Exercise directions —
Reproduce only the lines of the material below that start at the line containing "이용객 감소와 무임승차" and stop at the line containing "Der Aminosäureanalysator-Bericht bietet". Keep both end lines.

= = = =

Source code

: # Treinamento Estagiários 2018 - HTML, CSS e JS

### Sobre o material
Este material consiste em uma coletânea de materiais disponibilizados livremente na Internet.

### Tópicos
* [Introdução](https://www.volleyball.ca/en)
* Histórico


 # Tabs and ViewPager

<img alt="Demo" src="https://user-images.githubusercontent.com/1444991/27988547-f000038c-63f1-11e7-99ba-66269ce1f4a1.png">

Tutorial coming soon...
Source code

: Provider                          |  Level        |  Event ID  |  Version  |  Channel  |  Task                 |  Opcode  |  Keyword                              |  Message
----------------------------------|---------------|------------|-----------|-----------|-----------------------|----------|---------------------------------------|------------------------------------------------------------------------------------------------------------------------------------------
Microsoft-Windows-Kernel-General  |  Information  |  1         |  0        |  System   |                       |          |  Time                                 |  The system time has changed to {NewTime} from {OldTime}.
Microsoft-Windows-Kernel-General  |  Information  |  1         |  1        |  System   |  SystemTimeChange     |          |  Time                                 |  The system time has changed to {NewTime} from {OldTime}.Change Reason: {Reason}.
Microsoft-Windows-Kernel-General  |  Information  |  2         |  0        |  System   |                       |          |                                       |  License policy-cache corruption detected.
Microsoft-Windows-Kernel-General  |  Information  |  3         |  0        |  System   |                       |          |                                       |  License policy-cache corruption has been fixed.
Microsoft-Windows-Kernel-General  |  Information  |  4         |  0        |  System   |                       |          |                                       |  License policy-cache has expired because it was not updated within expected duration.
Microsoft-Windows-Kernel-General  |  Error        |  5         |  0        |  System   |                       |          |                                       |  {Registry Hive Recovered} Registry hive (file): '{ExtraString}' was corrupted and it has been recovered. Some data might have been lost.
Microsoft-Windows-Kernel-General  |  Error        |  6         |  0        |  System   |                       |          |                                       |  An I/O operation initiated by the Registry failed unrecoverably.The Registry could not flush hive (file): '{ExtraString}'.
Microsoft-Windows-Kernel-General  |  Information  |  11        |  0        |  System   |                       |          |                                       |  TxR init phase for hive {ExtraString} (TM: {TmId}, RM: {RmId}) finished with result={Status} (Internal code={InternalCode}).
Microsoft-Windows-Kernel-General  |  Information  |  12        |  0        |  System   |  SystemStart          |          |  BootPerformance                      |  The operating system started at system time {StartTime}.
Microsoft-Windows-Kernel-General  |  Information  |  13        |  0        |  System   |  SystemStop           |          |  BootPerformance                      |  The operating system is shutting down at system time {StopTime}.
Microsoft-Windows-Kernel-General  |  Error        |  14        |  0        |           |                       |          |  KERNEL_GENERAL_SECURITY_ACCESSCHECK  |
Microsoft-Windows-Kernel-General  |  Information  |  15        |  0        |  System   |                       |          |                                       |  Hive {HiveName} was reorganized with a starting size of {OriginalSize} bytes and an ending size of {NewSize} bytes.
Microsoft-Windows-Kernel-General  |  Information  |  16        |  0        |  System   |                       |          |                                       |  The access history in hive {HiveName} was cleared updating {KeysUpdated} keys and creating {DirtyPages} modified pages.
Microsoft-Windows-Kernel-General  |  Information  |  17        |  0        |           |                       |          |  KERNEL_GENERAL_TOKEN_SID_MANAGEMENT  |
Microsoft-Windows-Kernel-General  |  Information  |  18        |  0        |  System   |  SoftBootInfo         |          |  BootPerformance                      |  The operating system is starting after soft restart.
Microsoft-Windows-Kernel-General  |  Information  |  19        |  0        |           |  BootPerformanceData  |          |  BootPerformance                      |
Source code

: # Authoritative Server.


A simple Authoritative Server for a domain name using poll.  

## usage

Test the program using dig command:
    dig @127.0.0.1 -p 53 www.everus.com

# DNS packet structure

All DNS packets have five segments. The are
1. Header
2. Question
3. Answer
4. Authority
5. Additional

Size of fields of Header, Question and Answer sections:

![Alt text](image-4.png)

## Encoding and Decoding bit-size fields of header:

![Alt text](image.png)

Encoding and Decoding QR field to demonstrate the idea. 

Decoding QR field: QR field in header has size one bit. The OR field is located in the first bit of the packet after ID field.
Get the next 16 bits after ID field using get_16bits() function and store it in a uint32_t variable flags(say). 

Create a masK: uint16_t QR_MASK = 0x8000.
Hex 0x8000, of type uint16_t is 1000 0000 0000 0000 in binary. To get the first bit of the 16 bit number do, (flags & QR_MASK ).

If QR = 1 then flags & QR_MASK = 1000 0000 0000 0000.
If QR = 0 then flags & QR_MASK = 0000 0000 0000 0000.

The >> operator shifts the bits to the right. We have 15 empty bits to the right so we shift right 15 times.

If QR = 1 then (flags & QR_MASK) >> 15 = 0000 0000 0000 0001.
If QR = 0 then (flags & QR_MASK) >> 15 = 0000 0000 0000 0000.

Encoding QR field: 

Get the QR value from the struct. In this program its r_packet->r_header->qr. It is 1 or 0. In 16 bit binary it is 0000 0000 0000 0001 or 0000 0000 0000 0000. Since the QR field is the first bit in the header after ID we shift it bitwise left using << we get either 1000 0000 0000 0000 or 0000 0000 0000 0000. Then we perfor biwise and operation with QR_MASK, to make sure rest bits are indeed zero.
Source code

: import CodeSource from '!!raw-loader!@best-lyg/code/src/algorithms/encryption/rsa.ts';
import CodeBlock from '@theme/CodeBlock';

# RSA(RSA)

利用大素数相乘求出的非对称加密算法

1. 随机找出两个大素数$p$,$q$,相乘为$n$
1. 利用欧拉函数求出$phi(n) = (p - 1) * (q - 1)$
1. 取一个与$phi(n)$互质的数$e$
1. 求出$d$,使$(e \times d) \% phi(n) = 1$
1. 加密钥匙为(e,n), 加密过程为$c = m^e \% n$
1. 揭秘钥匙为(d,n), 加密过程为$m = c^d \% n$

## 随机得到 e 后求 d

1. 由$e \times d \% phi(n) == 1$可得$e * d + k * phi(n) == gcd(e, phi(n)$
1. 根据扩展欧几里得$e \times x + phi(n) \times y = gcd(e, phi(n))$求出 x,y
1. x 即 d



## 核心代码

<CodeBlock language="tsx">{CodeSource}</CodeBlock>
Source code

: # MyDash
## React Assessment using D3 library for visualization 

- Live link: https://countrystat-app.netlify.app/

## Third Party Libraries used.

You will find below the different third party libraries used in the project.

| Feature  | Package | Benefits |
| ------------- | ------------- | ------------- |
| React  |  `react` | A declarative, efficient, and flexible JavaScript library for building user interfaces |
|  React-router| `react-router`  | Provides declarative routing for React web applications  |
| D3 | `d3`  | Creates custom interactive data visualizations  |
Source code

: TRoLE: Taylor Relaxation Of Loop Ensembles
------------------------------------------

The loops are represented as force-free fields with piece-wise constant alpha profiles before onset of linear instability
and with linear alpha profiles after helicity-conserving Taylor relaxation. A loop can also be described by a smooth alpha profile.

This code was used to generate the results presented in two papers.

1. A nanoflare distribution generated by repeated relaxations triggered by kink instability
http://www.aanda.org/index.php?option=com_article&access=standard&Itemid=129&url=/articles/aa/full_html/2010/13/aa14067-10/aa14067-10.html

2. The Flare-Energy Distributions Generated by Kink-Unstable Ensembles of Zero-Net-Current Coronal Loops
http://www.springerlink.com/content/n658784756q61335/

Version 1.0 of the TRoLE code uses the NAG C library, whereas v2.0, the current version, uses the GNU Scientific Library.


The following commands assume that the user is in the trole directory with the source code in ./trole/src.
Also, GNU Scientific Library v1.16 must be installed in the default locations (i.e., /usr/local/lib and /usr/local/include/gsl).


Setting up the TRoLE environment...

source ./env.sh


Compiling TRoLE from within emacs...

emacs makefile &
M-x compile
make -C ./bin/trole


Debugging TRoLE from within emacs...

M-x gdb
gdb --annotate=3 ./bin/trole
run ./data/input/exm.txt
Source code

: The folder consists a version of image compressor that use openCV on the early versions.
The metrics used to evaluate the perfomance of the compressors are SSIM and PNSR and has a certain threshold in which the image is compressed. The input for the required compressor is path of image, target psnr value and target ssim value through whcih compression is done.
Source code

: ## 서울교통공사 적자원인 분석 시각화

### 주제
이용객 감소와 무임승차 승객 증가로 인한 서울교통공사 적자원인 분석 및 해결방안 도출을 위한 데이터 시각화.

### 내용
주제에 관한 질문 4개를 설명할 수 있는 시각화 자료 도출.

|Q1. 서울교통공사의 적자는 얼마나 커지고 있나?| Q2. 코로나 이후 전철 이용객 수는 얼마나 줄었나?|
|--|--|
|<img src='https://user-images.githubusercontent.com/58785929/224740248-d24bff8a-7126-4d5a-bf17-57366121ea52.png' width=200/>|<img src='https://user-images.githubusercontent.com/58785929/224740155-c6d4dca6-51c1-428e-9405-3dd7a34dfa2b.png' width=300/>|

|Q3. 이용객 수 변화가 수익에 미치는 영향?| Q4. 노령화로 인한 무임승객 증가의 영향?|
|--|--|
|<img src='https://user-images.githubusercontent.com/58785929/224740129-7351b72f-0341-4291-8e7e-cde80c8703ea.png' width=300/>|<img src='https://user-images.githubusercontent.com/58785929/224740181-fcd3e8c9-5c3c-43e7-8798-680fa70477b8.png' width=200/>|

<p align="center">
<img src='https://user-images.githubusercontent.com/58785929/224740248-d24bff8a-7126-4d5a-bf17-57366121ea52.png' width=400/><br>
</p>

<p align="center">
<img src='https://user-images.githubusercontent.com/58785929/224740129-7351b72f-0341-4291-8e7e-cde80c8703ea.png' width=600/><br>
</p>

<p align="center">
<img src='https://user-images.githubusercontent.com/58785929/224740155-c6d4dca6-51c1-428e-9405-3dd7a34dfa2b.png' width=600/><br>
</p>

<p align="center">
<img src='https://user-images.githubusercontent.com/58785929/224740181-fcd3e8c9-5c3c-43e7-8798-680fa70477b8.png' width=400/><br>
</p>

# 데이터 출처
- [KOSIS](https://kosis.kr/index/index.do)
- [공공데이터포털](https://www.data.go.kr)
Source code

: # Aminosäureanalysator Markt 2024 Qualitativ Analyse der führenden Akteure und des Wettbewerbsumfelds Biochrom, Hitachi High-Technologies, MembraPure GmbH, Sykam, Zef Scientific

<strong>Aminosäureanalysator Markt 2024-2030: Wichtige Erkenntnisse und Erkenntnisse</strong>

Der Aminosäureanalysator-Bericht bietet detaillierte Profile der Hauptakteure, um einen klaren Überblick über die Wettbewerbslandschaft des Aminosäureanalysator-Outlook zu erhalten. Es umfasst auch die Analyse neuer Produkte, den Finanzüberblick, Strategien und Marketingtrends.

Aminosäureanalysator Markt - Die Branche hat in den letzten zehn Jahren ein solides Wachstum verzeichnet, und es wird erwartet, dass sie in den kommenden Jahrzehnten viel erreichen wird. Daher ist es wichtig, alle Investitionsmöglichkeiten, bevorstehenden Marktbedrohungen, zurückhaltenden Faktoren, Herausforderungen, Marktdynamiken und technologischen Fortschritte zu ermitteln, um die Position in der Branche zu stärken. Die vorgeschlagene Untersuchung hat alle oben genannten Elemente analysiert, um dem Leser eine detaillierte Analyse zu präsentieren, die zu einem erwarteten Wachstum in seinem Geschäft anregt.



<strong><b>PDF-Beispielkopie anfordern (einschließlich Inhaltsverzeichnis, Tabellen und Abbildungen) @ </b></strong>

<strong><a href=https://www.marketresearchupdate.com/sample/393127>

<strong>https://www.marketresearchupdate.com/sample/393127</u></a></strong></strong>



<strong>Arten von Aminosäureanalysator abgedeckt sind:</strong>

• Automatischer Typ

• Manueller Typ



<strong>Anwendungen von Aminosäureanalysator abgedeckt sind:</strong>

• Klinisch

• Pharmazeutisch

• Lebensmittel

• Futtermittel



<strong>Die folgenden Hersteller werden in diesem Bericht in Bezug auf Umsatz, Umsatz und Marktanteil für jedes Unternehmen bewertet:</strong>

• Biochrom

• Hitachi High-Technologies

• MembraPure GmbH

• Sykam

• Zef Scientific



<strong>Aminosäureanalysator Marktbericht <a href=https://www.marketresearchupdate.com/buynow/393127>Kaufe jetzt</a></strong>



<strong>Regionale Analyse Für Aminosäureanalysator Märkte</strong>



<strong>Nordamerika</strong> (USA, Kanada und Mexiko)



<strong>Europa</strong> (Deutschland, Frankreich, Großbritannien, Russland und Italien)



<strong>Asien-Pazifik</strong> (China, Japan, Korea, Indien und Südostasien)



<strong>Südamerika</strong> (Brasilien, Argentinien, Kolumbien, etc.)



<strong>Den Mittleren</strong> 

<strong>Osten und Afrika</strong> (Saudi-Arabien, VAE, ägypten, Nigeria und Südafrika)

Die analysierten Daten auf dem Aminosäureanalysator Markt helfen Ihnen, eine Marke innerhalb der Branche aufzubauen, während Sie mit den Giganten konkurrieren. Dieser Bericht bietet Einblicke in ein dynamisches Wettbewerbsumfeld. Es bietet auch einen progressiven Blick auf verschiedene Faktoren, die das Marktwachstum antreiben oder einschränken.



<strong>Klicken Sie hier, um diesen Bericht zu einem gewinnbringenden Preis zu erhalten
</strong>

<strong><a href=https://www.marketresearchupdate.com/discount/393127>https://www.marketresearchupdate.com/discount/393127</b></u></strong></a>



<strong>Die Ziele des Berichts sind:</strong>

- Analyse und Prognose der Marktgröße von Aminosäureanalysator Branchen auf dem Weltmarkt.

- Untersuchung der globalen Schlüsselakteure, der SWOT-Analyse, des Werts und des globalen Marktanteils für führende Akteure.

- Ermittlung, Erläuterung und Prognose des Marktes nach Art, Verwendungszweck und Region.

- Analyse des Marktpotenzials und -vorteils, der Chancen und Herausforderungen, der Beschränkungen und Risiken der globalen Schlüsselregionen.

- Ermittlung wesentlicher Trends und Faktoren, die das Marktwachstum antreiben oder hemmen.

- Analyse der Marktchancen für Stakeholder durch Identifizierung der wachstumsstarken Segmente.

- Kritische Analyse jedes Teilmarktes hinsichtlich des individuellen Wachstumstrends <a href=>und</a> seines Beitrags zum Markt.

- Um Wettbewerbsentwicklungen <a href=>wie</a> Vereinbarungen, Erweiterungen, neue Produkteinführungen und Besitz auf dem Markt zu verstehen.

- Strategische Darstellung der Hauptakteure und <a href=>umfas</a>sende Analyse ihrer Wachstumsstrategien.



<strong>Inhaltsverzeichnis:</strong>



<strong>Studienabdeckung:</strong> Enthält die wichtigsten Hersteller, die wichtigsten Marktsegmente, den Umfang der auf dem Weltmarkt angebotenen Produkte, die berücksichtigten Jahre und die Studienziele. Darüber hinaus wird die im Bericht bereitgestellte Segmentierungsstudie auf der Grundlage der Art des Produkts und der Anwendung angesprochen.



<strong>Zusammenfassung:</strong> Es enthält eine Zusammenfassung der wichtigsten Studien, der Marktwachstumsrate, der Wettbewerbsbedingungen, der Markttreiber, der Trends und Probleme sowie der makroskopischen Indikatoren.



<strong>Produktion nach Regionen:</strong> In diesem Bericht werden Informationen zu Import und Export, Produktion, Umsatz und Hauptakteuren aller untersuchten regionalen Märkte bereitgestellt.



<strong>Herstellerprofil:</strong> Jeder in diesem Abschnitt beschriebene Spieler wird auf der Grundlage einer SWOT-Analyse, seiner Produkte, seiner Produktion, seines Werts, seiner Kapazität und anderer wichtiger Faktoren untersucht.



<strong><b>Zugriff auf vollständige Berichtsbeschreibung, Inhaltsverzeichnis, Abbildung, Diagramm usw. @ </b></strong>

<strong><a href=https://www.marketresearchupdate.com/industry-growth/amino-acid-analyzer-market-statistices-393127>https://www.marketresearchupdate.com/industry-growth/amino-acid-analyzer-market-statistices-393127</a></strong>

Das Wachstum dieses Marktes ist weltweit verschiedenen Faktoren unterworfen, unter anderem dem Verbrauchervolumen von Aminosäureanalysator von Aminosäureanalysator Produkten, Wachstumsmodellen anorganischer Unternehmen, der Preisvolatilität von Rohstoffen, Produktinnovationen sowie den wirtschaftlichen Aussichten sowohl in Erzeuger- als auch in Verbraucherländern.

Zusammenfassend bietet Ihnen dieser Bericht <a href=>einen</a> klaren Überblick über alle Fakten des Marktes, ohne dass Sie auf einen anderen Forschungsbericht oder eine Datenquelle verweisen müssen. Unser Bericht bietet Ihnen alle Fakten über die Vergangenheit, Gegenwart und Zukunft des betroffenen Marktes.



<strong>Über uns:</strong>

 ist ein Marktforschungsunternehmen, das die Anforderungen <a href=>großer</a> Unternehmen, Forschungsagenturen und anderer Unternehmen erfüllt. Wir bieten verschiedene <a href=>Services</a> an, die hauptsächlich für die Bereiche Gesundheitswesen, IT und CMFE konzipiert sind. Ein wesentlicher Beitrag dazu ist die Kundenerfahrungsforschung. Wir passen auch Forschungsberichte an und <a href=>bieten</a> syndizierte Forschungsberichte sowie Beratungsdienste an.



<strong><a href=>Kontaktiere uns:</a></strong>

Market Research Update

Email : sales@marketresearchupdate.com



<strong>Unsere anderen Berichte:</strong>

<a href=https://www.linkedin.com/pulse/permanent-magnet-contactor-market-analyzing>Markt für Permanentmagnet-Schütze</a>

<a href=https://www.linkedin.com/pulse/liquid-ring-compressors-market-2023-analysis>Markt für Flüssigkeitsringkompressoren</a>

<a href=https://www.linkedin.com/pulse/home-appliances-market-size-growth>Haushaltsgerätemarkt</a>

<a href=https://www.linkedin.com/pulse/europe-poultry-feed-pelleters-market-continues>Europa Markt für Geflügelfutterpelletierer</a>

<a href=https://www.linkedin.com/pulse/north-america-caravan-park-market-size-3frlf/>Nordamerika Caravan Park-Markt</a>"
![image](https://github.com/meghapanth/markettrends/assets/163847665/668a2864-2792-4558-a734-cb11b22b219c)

= = = =

Exercise answer —
이용객 감소와 무임승차 승객 증가로 인한 서울교통공사 적자원인 분석 및 해결방안 도출을 위한 데이터 시각화.

### 내용
주제에 관한 질문 4개를 설명할 수 있는 시각화 자료 도출.

|Q1. 서울교통공사의 적자는 얼마나 커지고 있나?| Q2. 코로나 이후 전철 이용객 수는 얼마나 줄었나?|
|--|--|
|<img src='https://user-images.githubusercontent.com/58785929/224740248-d24bff8a-7126-4d5a-bf17-57366121ea52.png' width=200/>|<img src='https://user-images.githubusercontent.com/58785929/224740155-c6d4dca6-51c1-428e-9405-3dd7a34dfa2b.png' width=300/>|

|Q3. 이용객 수 변화가 수익에 미치는 영향?| Q4. 노령화로 인한 무임승객 증가의 영향?|
|--|--|
|<img src='https://user-images.githubusercontent.com/58785929/224740129-7351b72f-0341-4291-8e7e-cde80c8703ea.png' width=300/>|<img src='https://user-images.githubusercontent.com/58785929/224740181-fcd3e8c9-5c3c-43e7-8798-680fa70477b8.png' width=200/>|

<p align="center">
<img src='https://user-images.githubusercontent.com/58785929/224740248-d24bff8a-7126-4d5a-bf17-57366121ea52.png' width=400/><br>
</p>

<p align="center">
<img src='https://user-images.githubusercontent.com/58785929/224740129-7351b72f-0341-4291-8e7e-cde80c8703ea.png' width=600/><br>
</p>

<p align="center">
<img src='https://user-images.githubusercontent.com/58785929/224740155-c6d4dca6-51c1-428e-9405-3dd7a34dfa2b.png' width=600/><br>
</p>

<p align="center">
<img src='https://user-images.githubusercontent.com/58785929/224740181-fcd3e8c9-5c3c-43e7-8798-680fa70477b8.png' width=400/><br>
</p>

# 데이터 출처
- [KOSIS](https://kosis.kr/index/index.do)
- [공공데이터포털](https://www.data.go.kr)
Source code

: # Aminosäureanalysator Markt 2024 Qualitativ Analyse der führenden Akteure und des Wettbewerbsumfelds Biochrom, Hitachi High-Technologies, MembraPure GmbH, Sykam, Zef Scientific

<strong>Aminosäureanalysator Markt 2024-2030: Wichtige Erkenntnisse und Erkenntnisse</strong>

Der Aminosäureanalysator-Bericht bietet detaillierte Profile der Hauptakteure, um einen klaren Überblick über die Wettbewerbslandschaft des Aminosäureanalysator-Outlook zu erhalten. Es umfasst auch die Analyse neuer Produkte, den Finanzüberblick, Strategien und Marketingtrends.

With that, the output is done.